**What is needed**
From the data below, give the number of lines holding the word "Monte", with nothing else added.

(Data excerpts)
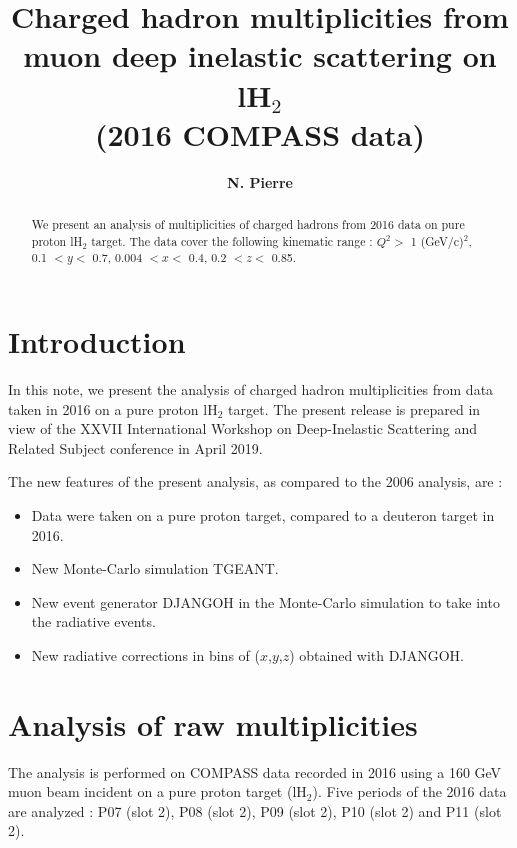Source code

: \documentclass[letterpaper,12pt]{article}
\begin{document}
\title{\textbf{Charged hadron multiplicities from muon deep inelastic scattering on lH$_2$ \\ (2016 COMPASS data)}}
\author[1,2]{\textbf{N. Pierre}}
\maketitle

\begin{abstract}
  We present an analysis of multiplicities of charged hadrons from 2016 data on pure proton lH$_2$ target.
  The data cover the following kinematic range : $Q^2 >$ 1 (GeV/c)$^2$, 0.1 $< y <$ 0.7, 0.004 $< x <$ 0.4,
  0.2 $< z <$ 0.85.
\end{abstract}

\newpage

\section{Introduction} \label{Intro}

In this note, we present the analysis of charged hadron multiplicities from data taken in 2016 on a pure proton lH$_2$ target.
The present release is prepared in view of the XXVII International Workshop on Deep-Inelastic Scattering and Related Subject
conference in April 2019.

The new features of the present analysis, as compared to the 2006 analysis, are :
\begin{itemize}
	\item Data were taken on a pure proton target, compared to a deuteron target in 2016.
	\item New Monte-Carlo simulation TGEANT.
	\item New event generator DJANGOH in the Monte-Carlo simulation to take into the radiative events.
	\item New radiative corrections in bins of ($x$,$y$,$z$) obtained with DJANGOH.
\end{itemize}

\section{Analysis of raw multiplicities} \label{Raw}

The analysis is performed on COMPASS data recorded in 2016 using a 160 GeV muon beam incident on a pure proton target (lH$_2$).
Five periods of the 2016 data are analyzed : P07 (slot 2), P08 (slot 2), P09 (slot 2), P10 (slot 2) and P11 (slot 2).
\end{document}
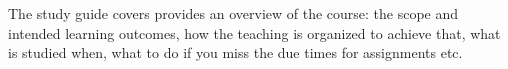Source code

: The study guide covers provides an overview of the course:
the scope and intended learning outcomes, how the teaching is organized to 
achieve that, what is studied when, what to do if you miss the due times for 
assignments etc. 
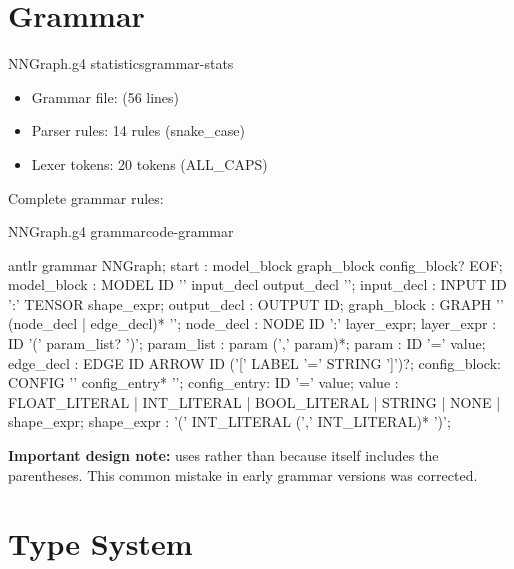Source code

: \documentclass{nngraph-en}
\begin{document}
\section{Grammar}

\begin{dfnbox}{NNGraph.g4 statistics}{grammar-stats}
\begin{itemize}[noitemsep]
    \item Grammar file:  (56 lines)
    \item Parser rules: 14 rules (snake\_case)
    \item Lexer tokens: 20 tokens (ALL\_CAPS)
\end{itemize}
\end{dfnbox}

Complete grammar rules:

\begin{codebox}{NNGraph.g4 grammar}{code-grammar}
\begin{amzcode}{antlr}
grammar NNGraph;
start     : model_block graph_block config_block? EOF;
model_block : MODEL ID '{' input_decl output_decl '}';
input_decl  : INPUT ID ':' TENSOR shape_expr;
output_decl : OUTPUT ID;
graph_block : GRAPH '{' (node_decl | edge_decl)* '}';
node_decl   : NODE ID ':' layer_expr;
layer_expr  : ID '(' param_list? ')';
param_list  : param (',' param)*;
param       : ID '=' value;
edge_decl   : EDGE ID ARROW ID ('[' LABEL '=' STRING ']')?;
config_block: CONFIG '{' config_entry* '}';
config_entry: ID '=' value;
value       : FLOAT_LITERAL | INT_LITERAL | BOOL_LITERAL
            | STRING | NONE | shape_expr;
shape_expr  : '(' INT_LITERAL (',' INT_LITERAL)* ')';
\end{amzcode}
\end{codebox}

\begin{notebox}
\textbf{Important design note:}  uses
 rather than
 because 
itself includes the parentheses. This common mistake in early
grammar versions was corrected.
\end{notebox}

\section{Type System}
\end{document}
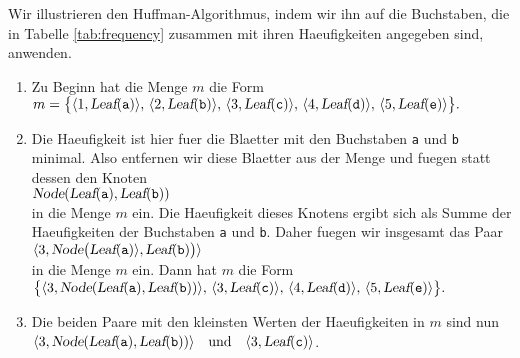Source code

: Wir illustrieren den  Huffman-Algorithmus, indem wir ihn auf die Buchstaben, die in
Tabelle \ref{tab:frequency} zusammen mit ihren Haeufigkeiten angegeben sind, anwenden.
\begin{enumerate}
\item Zu Beginn hat die Menge $m$ die Form
      \\[0.2cm]
      \hspace*{1.3cm}
      $ m = \bigl\{ \langle 1, \textsl{Leaf}(\mathtt{a}) \rangle,\,
             \langle 2, \textsl{Leaf}(\mathtt{b}) \rangle,\, 
             \langle 3, \textsl{Leaf}(\mathtt{c}) \rangle,\,
             \langle 4, \textsl{Leaf}(\mathtt{d}) \rangle,\,
             \langle 5, \textsl{Leaf}(\mathtt{e}) \rangle\bigr\}. $
\item Die Haeufigkeit ist hier fuer die Blaetter mit den Buchstaben \texttt{a} und
      \texttt{b} minimal.  Also entfernen wir diese Blaetter aus der Menge und fuegen statt
      dessen den Knoten 
      \\[0.2cm]
      \hspace*{1.3cm}
      $\textsl{Node}(\textsl{Leaf}(\mathtt{a}), \textsl{Leaf}(\mathtt{b}))$
      \\[0.2cm]
      in die Menge $m$ ein.  Die Haeufigkeit dieses Knotens ergibt sich als Summe der Haeufigkeiten
      der Buchstaben \texttt{a} und \texttt{b}. Daher fuegen wir insgesamt das Paar
      \\[0.2cm]
      \hspace*{1.3cm}
      $\langle 3, \textsl{Node}\bigl(\textsl{Leaf}(\mathtt{a}) \rangle, \textsl{Leaf}(\mathtt{b}) \bigr) \rangle$
      \\[0.2cm]
      in die Menge $m$ ein.        Dann hat $m$ die Form
      \\[0.2cm]
      \hspace*{1.3cm}
      $ \bigl\{\langle 3, \textsl{Node}(\textsl{Leaf}(\mathtt{a}), \textsl{Leaf}(\mathtt{b}))\rangle,\,
             \langle 3, \textsl{Leaf}(\mathtt{c}) \rangle,\, \langle 4, \textsl{Leaf}(\mathtt{d}) \rangle,\,
             \langle 5, \textsl{Leaf}(\mathtt{e}) \rangle\bigr\}. $
\item Die beiden Paare mit den kleinsten Werten der Haeufigkeiten in $m$ sind nun
      \\[0.2cm]
      \hspace*{1.3cm}
      $ \langle 3, \textsl{Node}(\textsl{Leaf}(\mathtt{a}), \textsl{Leaf}(\mathtt{b})) \rangle
         \quad \mathrm{und} \quad \langle 3, \textsl{Leaf}(\mathtt{c})\rangle$.
      \\[0.2cm]

\end{enumerate}
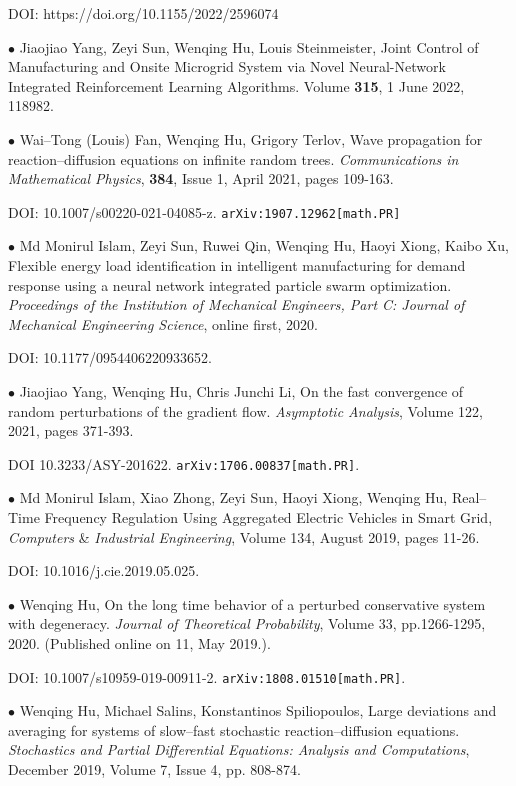 \documentclass[margin,line]{res}
\begin{document}
\begin{resume}
DOI: https://doi.org/10.1155/2022/2596074

$\bullet$ Jiaojiao Yang, Zeyi Sun, Wenqing Hu, Louis Steinmeister, 
Joint Control of Manufacturing and Onsite Microgrid System via Novel Neural-Network Integrated Reinforcement Learning Algorithms. 
Volume \textbf{315}, 1 June 2022, 118982.


$\bullet$ Wai--Tong (Louis) Fan, Wenqing Hu, Grigory Terlov, Wave propagation for reaction--diffusion equations on infinite random trees. \textit{Communications in Mathematical Physics}, \textbf{384}, Issue 1, April 2021, pages 109-163. 

DOI: 10.1007/s00220-021-04085-z. \verb"arXiv:1907.12962[math.PR]"

$\bullet$ Md Monirul Islam, Zeyi Sun, Ruwei Qin, Wenqing Hu, Haoyi Xiong, Kaibo Xu, Flexible energy load identification in intelligent manufacturing for demand response using a neural network integrated particle swarm optimization. \textit{Proceedings of the Institution of Mechanical Engineers, Part C: Journal of Mechanical Engineering Science}, online first, 2020.

DOI: 10.1177/0954406220933652. 

$\bullet$ Jiaojiao Yang, Wenqing Hu, Chris Junchi Li, On the fast convergence of random perturbations of the gradient flow. \textit{Asymptotic Analysis}, Volume 122, 2021, pages 371-393.

DOI 10.3233/ASY-201622. \verb"arXiv:1706.00837[math.PR]".

$\bullet$ Md Monirul Islam, Xiao Zhong, Zeyi Sun, Haoyi Xiong, Wenqing Hu, Real--Time Frequency Regulation Using Aggregated Electric Vehicles in Smart Grid, \textit{Computers} \& \textit{Industrial Engineering}, Volume 134, August 2019, pages 11-26.

DOI: 10.1016/j.cie.2019.05.025.


$\bullet$ Wenqing Hu, On the long time behavior of a perturbed conservative system with degeneracy.  
\textit{Journal of Theoretical Probability}, Volume 33, pp.1266-1295, 2020. (Published online on 11, May 2019.).

DOI: 10.1007/s10959-019-00911-2. \verb"arXiv:1808.01510[math.PR]".



$\bullet$ Wenqing Hu, Michael Salins, Konstantinos Spiliopoulos,
Large deviations and averaging for systems of slow--fast stochastic reaction--diffusion equations.
\textit{Stochastics and  Partial Differential Equations: Analysis and Computations}, December 2019, Volume 7, Issue 4, pp. 808-874.


\end{resume}
\end{document}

**Answer to this problem**
2